Je recopie ici une série de petits articles intéressants de Franck Selsis sur Proxima b et les exoplanètes en général.
N°1 Que sont Alpha du Centaure, Proxima du Centaure et Proxima b ?
Alpha du Centaure (ou Alpha Centauri, ou Alpha Cen) est un système stellaire triple. Les trois étoiles qu'il contient sont les plus proches de nous (4.37 année-lumière). Ce système est composé d'une part de deux étoiles de type solaire, Alpha Centauri A et B, séparées d'environ 20 unités astronomiques (UA = distance Terre-Soleil) et d'autre part d'une naine rouge qui orbite loin, à 15 000 UA de la paire A-B. Cette naine rouge se nomme Alpha Centauri C mais est plus connue sous le nom de Proxima du Centaure (ou Proxima Centauri ou tout simplement Proxima) car c'est des trois la plus proche du Soleil. Proxima Centauri b ou Proxima b est le nom de la planète qui vient d'être découverte et qui orbite autour de l'étoile Proxima.
N°2 Quelles sont les caractéristiques de l'étoile Proxima ?
Comme c'est l'étoile la plus proche de nous, Proxima est bien connue. Elle appartient au type d'étoile le plus abondant de la Galaxie, les naines rouges. Sa distance au Soleil est déterminée très précisément par parallaxe et fait 4,37 années-lumière. Sa température est de 3100 K, environ deux fois moindre que celle du Soleil (5 800K). Grâce à sa faible distance, son rayon a pu être mesuré directement par interférométrie tandis que sa masse est assez bien contrainte par des modèles. C'est une petite étoile dont le rayon et la masse font respectivement fait 14,5% et 12% des valeurs solaires. Elle est 700 fois moins lumineuse que notre étoile. Elle est pourtant presque aussi brillante que le Soleil en rayons X et extrême ultraviolet. C'est une étoile très active, dont la luminosité présente des sursauts fréquents.

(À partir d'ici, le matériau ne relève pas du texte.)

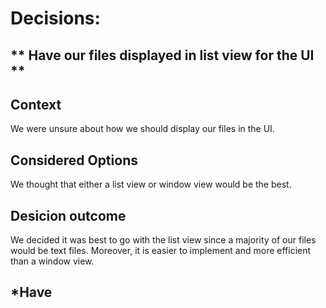 # Decisions: 


## ** Have our files displayed in list view for the UI **

## Context

  We were unsure about how we should display our files in the UI.

## Considered Options

  We thought that either a list view or window view would be the best. 

## Desicion outcome

  We decided it was best to go with the list view since a majority of our files would be text files. Moreover, it is easier to implement and more efficient than a window view. 

## *Have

L'âge de l'étoile est déterminé en supposant une origine commune à l'ensemble du système Alpha Centauri et en le déduisant de l'âge de Alpha Cen A et B qu'il est possible de contraindre pour des étoiles de type solaire. Proxima a un âge similaire à celui du Soleil, entre 4.5 et 5 Gyr. Mais alors que le Soleil est à la moitié de sa vie, Proxima n'en est qu'au début.
N°3 Que savons nous de la planète Proxima b ?
Si le signal détecté est bien du à une planète - ce qu'il faudra confirmer par plus d'observations - nous connaissons très précisément sa période orbitale qui fait 11,2 jours. C'est la durée de son année, soit le temps qu'elle met pour accomplir une révolution autour de son étoile. Connaissant la masse de son étoile, nous pouvons appliquer la 3ème loi de Kepler pour convertir cette période orbitale en une distance orbitale. Celle-ci ne fait que 0.05 UA, soit 5% de la distance Soleil-Terre. Combinée à la luminosité de l'étoile, cette distance nous permet de calculer le flux d'énergie que Proxima b reçoit de son étoile et qui équivaut à 65% du flux que la Terre reçoit du Soleil.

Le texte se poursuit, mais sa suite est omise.